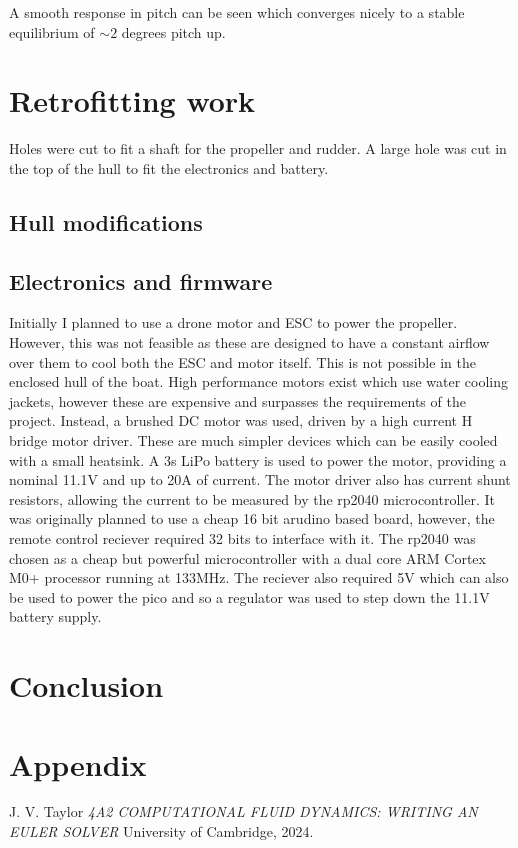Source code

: \documentclass{article}
\begin{document}
A smooth response in pitch can be seen which converges nicely to a stable equilibrium of $\sim2$ degrees pitch up.



\section{Retrofitting work}

Holes were cut to fit a shaft for the propeller and rudder.
A large hole was cut in the top of the hull to fit the electronics and battery.


\subsection{Hull modifications}

\subsection{Electronics and firmware}

Initially I planned to use a drone motor and ESC to power the propeller.
However, this was not feasible as these are designed to have a constant airflow over them to cool both the ESC and motor itself.
This is not possible in the enclosed hull of the boat.
High performance motors exist which use water cooling jackets, however these are expensive and surpasses the requirements of the project.
Instead, a brushed DC motor was used, driven by a high current H bridge motor driver.
These are much simpler devices which can be easily cooled with a small heatsink.
A 3s LiPo battery is used to power the motor, providing a nominal 11.1V and up to 20A of current.
The motor driver also has current shunt resistors, allowing the current to be measured by the rp2040 microcontroller.
It was originally planned to use a cheap 16 bit arudino based board, however, the remote control reciever required 32 bits to interface with it.
The rp2040 was chosen as a cheap but powerful microcontroller with a dual core ARM Cortex M0+ processor running at 133MHz.
The reciever also required 5V which can also be used to power the pico and so a regulator was used to step down the 11.1V battery supply.


\section{Conclusion}


\section{Appendix}



\begin{thebibliography}{9}

  J. V. Taylor
  \emph{4A2 COMPUTATIONAL FLUID DYNAMICS: WRITING AN EULER SOLVER}
  University of Cambridge,
  2024.

\end{thebibliography}
\end{document}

----

**Assigned task**
Where does the word "battery" appear in the records above? Return every line that holds it.

**Task response**
A large hole was cut in the top of the hull to fit the electronics and battery.
A 3s LiPo battery is used to power the motor, providing a nominal 11.1V and up to 20A of current.
The reciever also required 5V which can also be used to power the pico and so a regulator was used to step down the 11.1V battery supply.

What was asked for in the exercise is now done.